Task objective
Pictures are to be left out. Copy exactly, and only, the lines from the start of the entries below to the line with "## Solo prima", both included.

Collection entries
%%

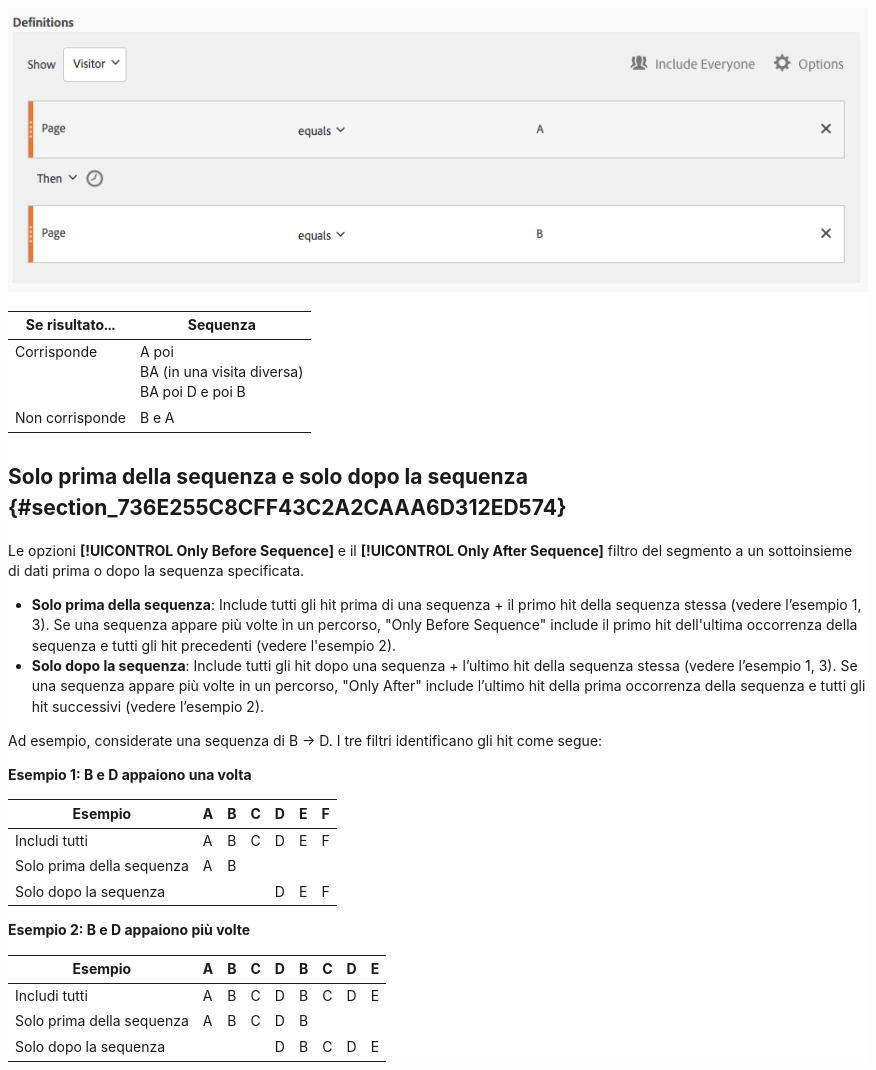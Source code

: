 ![](assets/sequence-filter.png)

| Se risultato... | Sequenza |
|--- |--- |
| Corrisponde | A poi<br>BA (in una visita diversa)<br>BA poi D e poi B |
| Non corrisponde | B e A |

## Solo prima della sequenza e solo dopo la sequenza {#section_736E255C8CFF43C2A2CAAA6D312ED574}

Le opzioni **[!UICONTROL Only Before Sequence]** e il **[!UICONTROL Only After Sequence]** filtro del segmento a un sottoinsieme di dati prima o dopo la sequenza specificata.

* **Solo prima della sequenza**: Include tutti gli hit prima di una sequenza + il primo hit della sequenza stessa (vedere l’esempio 1, 3). Se una sequenza appare più volte in un percorso, &quot;Only Before Sequence&quot; include il primo hit dell&#39;ultima occorrenza della sequenza e tutti gli hit precedenti (vedere l&#39;esempio 2).
* **Solo dopo la sequenza**: Include tutti gli hit dopo una sequenza + l’ultimo hit della sequenza stessa (vedere l’esempio 1, 3). Se una sequenza appare più volte in un percorso, &quot;Only After&quot; include l’ultimo hit della prima occorrenza della sequenza e tutti gli hit successivi (vedere l’esempio 2).

Ad esempio, considerate una sequenza di B -> D. I tre filtri identificano gli hit come segue:

**Esempio 1: B e D appaiono una volta**

| Esempio | A | B | C | D | E | F |
|---|---|---|---|---|---|---|
| Includi tutti | A | B | C | D | E | F |
| Solo prima della sequenza | A | B |  |  |  |  |
| Solo dopo la sequenza |  |  |  | D | E | F |

**Esempio 2: B e D appaiono più volte**

| Esempio | A | B | C | D | B | C | D | E |
|---|---|---|---|---|---|---|---|---|
| Includi tutti | A | B | C | D | B | C | D | E |
| Solo prima della sequenza | A | B | C | D | B |  |  |  |
| Solo dopo la sequenza |  |  |  | D | B | C | D | E |
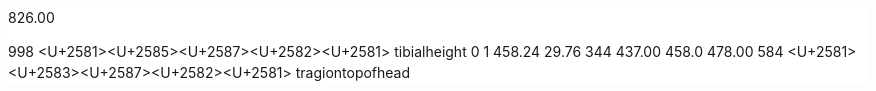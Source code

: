 826.00
</td>
<td style="text-align:right;">
998
</td>
<td style="text-align:left;">
&lt;U+2581&gt;&lt;U+2585&gt;&lt;U+2587&gt;&lt;U+2582&gt;&lt;U+2581&gt;
</td>
</tr>
<tr>
<td style="text-align:left;">
tibialheight
</td>
<td style="text-align:right;">
0
</td>
<td style="text-align:right;">
1
</td>
<td style="text-align:right;">
458.24
</td>
<td style="text-align:right;">
29.76
</td>
<td style="text-align:right;">
344
</td>
<td style="text-align:right;">
437.00
</td>
<td style="text-align:right;">
458.0
</td>
<td style="text-align:right;">
478.00
</td>
<td style="text-align:right;">
584
</td>
<td style="text-align:left;">
&lt;U+2581&gt;&lt;U+2583&gt;&lt;U+2587&gt;&lt;U+2582&gt;&lt;U+2581&gt;
</td>
</tr>
<tr>
<td style="text-align:left;">
tragiontopofhead
</td>
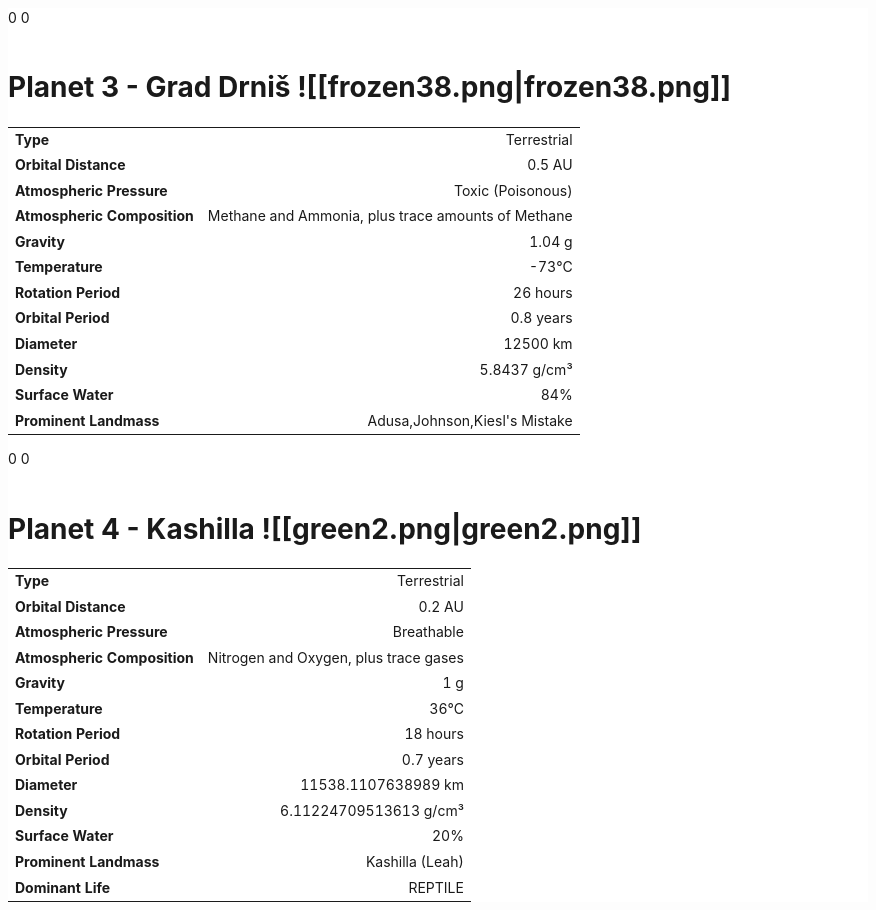 

0
0



# Planet 3 - Grad Drniš ![[frozen38.png\|frozen38.png]]
|                             |                           |
| --------------------------- | -------------------------:|
| **Type**                    |             Terrestrial |
| **Orbital Distance**        |   0.5 AU |
| **Atmospheric Pressure**    |       Toxic (Poisonous) |
| **Atmospheric Composition** |      Methane and Ammonia, plus trace amounts of Methane |
| **Gravity**                 |        1.04 g |
| **Temperature**             |    -73°C |
| **Rotation Period**         |  26 hours |
| **Orbital Period** | 0.8 years |
| **Diameter**                |      12500 km | 
| **Density**                 |    5.8437 g/cm³ |
| **Surface Water**           |           84% | 
| **Prominent Landmass**      |         Adusa,Johnson,Kiesl's Mistake | 



0
0



# Planet 4 - Kashilla ![[green2.png\|green2.png]]
|                             |                           |
| --------------------------- | -------------------------:|
| **Type**                    |             Terrestrial |
| **Orbital Distance**        |   0.2 AU |
| **Atmospheric Pressure**    |       Breathable |
| **Atmospheric Composition** |      Nitrogen and Oxygen, plus trace gases |
| **Gravity**                 |        1 g |
| **Temperature**             |    36°C |
| **Rotation Period**         |  18 hours |
| **Orbital Period** | 0.7 years |
| **Diameter**                |      11538.1107638989 km | 
| **Density**                 |    6.11224709513613 g/cm³ |
| **Surface Water**           |           20% | 
| **Prominent Landmass**      |         Kashilla (Leah) | 
| **Dominant Life**           |         REPTILE |
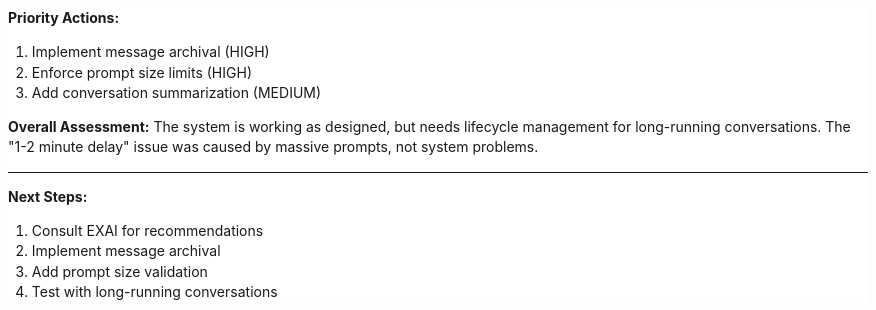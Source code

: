 **Priority Actions:**
1. Implement message archival (HIGH)
2. Enforce prompt size limits (HIGH)
3. Add conversation summarization (MEDIUM)

**Overall Assessment:**
The system is working as designed, but needs lifecycle management for long-running conversations. The "1-2 minute delay" issue was caused by massive prompts, not system problems.

---

**Next Steps:**
1. Consult EXAI for recommendations
2. Implement message archival
3. Add prompt size validation
4. Test with long-running conversations

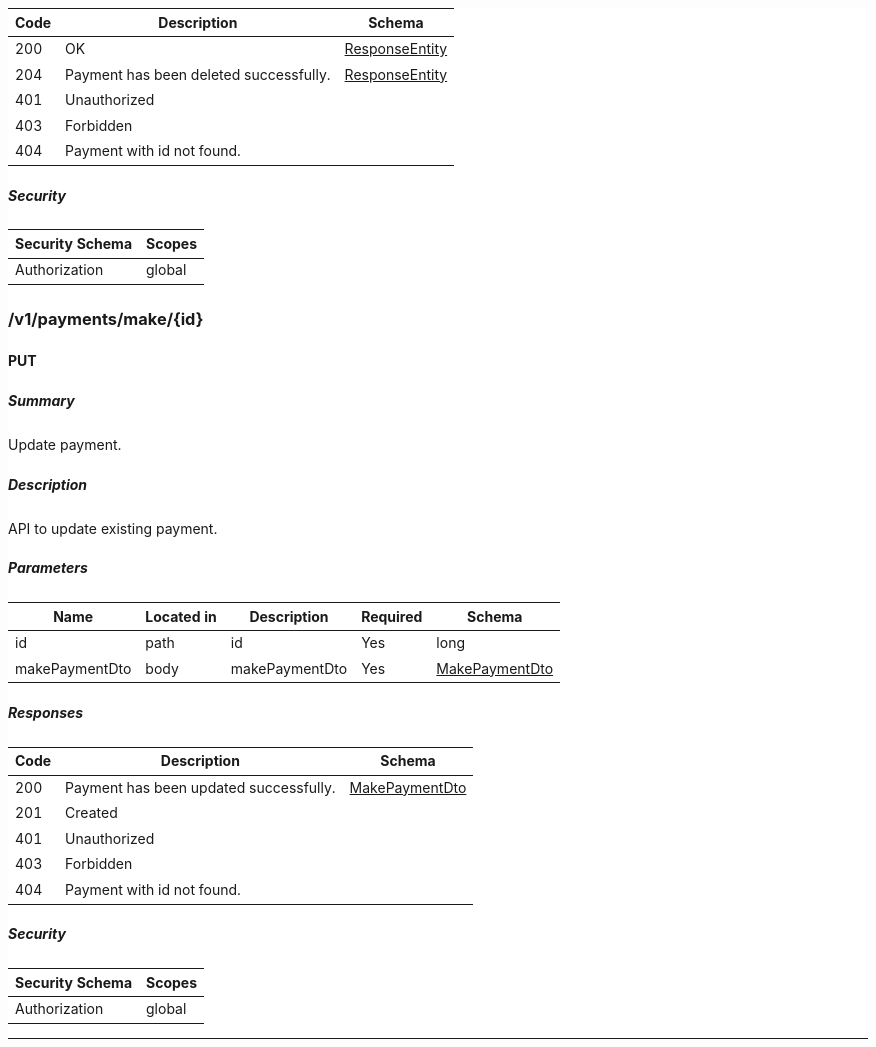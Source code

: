 | Code | Description | Schema |
| ---- | ----------- | ------ |
| 200 | OK | [ResponseEntity](#responseentity) |
| 204 | Payment has been deleted successfully. | [ResponseEntity](#responseentity) |
| 401 | Unauthorized |  |
| 403 | Forbidden |  |
| 404 | Payment with id not found. |  |

##### Security

| Security Schema | Scopes |
| --------------- | ------ |
| Authorization | global |

### /v1/payments/make/{id}

#### PUT
##### Summary

Update payment.

##### Description

API to update existing payment.

##### Parameters

| Name | Located in | Description | Required | Schema |
| ---- | ---------- | ----------- | -------- | ------ |
| id | path | id | Yes | long |
| makePaymentDto | body | makePaymentDto | Yes | [MakePaymentDto](#makepaymentdto) |

##### Responses

| Code | Description | Schema |
| ---- | ----------- | ------ |
| 200 | Payment has been updated successfully. | [MakePaymentDto](#makepaymentdto) |
| 201 | Created |  |
| 401 | Unauthorized |  |
| 403 | Forbidden |  |
| 404 | Payment with id not found. |  |

##### Security

| Security Schema | Scopes |
| --------------- | ------ |
| Authorization | global |

---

%%

Solution to this task
Source code

: ![](assets/sequence-filter.png)

| Se risultato... | Sequenza |
|--- |--- |
| Corrisponde | A poi<br>BA (in una visita diversa)<br>BA poi D e poi B |
| Non corrisponde | B e A |

## Solo prima della sequenza e solo dopo la sequenza {#section_736E255C8CFF43C2A2CAAA6D312ED574}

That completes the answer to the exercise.